The QS World University Rankings by subject was released on Wednesday. It highlights the world’s top universities in a range of 42 popular subjects from engineering to archaeology.
The rankings were dominated by US universities, with Harvard and Massachusetts Institute of Technology (MIT) topping the tables in 24 subjects between them. National University of Singapore (NUS) is the top university in Asia in engineering subjects. Other universities, including China’s Tsinghua University, Japan’s Kyoto University and University of Tokyo found place among top ten in the region.
In world ranking, it is found most of IITs and IISc, Bangalore are ranked within 51- 100. In Asia, ranking IITs start from 15 and above. In India, IIT-Bombay tops the list in almost every engineering subject like chemical engineering, civil and structural engineering, computer science and information system.
IIT-M Director Bhaskar Ramamurthi said in the engineering groups, in the overall ranking they include all disciplines like that of humanities and others as a result the rank comes down. “One number doesn’t tell the whole story of where exactly is the institution standing,” he said.
“In these rankings, they give marks for foreign students and faculties and Nobel Laureates which Indian Universities could not afford right now,” says H.Devaraj, Vice-Chairman, UGC. “We have started a new programme called Global Initiative of Academic Networks (GIAN) to encourage international scientists towards Indian higher education institutions. Universities in US are getting more funds. He pointed out that Indian universities also have social responsibilities which other top universities don’t have.

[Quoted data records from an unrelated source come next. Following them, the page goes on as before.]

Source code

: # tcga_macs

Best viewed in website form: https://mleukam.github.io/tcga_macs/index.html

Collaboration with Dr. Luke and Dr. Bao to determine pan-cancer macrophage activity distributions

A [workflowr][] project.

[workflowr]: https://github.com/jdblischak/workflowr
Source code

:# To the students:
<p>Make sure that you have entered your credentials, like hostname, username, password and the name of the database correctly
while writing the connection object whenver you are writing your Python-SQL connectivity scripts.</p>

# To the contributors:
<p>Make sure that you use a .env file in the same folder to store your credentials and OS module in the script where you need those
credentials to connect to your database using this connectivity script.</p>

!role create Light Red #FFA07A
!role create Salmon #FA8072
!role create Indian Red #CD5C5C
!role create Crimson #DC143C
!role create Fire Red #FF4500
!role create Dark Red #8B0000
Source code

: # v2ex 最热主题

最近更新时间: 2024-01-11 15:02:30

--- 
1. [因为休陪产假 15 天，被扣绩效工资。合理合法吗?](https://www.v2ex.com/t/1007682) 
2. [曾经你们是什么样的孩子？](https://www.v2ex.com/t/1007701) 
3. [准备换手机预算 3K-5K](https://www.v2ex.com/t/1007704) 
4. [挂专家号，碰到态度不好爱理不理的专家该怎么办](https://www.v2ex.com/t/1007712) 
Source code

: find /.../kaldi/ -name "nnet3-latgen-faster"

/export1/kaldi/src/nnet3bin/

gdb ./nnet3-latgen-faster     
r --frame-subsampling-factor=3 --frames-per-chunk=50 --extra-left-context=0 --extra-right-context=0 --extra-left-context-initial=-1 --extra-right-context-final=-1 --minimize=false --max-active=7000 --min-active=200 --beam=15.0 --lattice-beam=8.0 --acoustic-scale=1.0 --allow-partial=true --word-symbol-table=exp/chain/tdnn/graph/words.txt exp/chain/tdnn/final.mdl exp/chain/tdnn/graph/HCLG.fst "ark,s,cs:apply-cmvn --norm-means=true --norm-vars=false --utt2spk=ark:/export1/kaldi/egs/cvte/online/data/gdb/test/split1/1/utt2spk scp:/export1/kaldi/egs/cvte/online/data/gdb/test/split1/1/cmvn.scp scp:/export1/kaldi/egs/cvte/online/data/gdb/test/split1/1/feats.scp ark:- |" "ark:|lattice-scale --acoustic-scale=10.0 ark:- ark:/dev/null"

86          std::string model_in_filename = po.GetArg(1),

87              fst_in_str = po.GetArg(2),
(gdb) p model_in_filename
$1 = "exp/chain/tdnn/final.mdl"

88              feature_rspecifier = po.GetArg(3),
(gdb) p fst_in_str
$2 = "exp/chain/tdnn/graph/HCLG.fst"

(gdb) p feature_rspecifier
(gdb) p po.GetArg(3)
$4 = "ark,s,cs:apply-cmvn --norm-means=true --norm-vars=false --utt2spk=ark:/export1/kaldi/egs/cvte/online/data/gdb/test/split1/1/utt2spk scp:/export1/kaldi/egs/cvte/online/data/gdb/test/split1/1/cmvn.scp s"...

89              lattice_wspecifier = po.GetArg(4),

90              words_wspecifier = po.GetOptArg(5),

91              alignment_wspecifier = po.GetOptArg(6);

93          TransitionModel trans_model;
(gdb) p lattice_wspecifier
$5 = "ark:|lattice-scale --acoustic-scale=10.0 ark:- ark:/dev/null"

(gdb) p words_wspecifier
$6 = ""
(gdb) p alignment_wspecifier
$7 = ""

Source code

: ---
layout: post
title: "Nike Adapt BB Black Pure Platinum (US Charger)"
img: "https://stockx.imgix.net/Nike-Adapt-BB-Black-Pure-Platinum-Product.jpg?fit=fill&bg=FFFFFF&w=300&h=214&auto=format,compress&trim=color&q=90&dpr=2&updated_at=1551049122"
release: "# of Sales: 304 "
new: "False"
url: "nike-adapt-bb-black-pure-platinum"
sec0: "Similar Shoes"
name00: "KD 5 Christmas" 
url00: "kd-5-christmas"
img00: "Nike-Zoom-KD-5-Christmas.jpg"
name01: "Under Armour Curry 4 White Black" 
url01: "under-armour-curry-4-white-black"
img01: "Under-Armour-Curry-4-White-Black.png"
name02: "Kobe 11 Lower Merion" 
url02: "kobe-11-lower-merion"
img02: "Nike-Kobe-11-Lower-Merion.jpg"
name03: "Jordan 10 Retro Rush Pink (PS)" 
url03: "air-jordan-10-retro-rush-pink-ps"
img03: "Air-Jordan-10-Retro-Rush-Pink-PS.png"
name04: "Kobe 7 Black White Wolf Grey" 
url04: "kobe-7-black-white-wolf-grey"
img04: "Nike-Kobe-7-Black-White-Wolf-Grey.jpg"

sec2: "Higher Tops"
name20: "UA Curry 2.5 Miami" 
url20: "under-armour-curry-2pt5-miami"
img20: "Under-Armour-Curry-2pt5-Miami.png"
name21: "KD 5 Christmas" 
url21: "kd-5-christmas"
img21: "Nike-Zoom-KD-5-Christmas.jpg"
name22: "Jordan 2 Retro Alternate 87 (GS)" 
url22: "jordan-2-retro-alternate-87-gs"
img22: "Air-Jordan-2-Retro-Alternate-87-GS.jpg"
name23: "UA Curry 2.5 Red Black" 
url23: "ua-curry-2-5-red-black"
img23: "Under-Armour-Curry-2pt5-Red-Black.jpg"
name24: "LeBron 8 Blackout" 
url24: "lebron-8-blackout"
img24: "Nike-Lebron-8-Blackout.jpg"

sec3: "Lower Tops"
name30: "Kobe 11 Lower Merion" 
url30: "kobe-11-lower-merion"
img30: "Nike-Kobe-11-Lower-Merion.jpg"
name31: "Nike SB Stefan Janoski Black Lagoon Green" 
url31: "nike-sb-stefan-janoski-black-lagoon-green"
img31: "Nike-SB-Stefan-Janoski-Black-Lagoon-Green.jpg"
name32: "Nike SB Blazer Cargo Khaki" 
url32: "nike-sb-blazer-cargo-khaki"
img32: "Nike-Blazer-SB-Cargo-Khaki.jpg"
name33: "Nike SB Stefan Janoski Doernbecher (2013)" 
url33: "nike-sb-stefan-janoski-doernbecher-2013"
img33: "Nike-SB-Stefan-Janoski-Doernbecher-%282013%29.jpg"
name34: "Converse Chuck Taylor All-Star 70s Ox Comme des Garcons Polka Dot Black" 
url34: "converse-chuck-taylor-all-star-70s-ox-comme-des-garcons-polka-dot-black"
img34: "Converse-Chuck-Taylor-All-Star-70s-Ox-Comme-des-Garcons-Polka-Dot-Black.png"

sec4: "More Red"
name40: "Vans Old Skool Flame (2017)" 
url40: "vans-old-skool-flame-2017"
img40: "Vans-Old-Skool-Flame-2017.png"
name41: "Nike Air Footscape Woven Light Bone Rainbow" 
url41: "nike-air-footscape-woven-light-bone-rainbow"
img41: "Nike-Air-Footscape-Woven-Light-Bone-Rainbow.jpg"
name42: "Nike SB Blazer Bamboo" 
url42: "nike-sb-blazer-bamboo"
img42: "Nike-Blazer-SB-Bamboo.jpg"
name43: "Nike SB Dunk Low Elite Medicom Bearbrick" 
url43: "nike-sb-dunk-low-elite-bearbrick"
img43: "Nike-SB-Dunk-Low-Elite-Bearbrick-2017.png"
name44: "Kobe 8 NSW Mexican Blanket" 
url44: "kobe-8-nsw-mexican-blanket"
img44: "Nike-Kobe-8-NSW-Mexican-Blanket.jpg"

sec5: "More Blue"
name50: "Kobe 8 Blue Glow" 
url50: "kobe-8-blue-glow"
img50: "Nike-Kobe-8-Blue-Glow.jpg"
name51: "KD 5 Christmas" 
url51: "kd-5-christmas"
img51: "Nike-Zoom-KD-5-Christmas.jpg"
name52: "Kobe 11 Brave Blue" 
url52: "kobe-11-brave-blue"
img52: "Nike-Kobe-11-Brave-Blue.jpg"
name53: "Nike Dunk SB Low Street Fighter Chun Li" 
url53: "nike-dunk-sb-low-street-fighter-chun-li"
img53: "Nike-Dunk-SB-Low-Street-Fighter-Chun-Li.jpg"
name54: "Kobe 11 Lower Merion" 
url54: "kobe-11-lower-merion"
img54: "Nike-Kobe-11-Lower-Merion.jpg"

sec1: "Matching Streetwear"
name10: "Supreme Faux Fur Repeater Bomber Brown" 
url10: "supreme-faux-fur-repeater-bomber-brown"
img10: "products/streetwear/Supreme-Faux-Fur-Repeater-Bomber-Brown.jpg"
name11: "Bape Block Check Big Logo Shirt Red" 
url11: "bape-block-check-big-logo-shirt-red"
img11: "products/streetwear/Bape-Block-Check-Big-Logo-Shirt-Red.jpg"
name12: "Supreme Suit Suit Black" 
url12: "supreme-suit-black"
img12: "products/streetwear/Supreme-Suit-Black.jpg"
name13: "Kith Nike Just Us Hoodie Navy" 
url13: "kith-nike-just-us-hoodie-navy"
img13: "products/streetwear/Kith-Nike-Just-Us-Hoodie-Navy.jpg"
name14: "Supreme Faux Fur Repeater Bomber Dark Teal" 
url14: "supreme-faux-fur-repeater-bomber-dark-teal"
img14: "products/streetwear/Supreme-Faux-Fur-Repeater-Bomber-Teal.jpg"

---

“Our institutions are not matured enough to participate in international rankings and it is comparing in equals. IITs are producing technically sound students, that’s why they are often getting employment in foreign countries and top universities of the world,” he said.
“MHRD is preparing the National Institutional Ranking Framework (NIRF) for ranking Indian universities. The rankings will be released on April 4. This will give the exact picture of Indian institutions for the Indian context,” he added. Former chairman of IIT Kharagpur M.AnandaKrishnan said he doesn’t have faith in QS rankings as they were done for business interests. For QS ranking, researchers garnered opinion of 76,798 academics and 44,426 employers to inform the results, alongside analysis of 28.5 million research papers.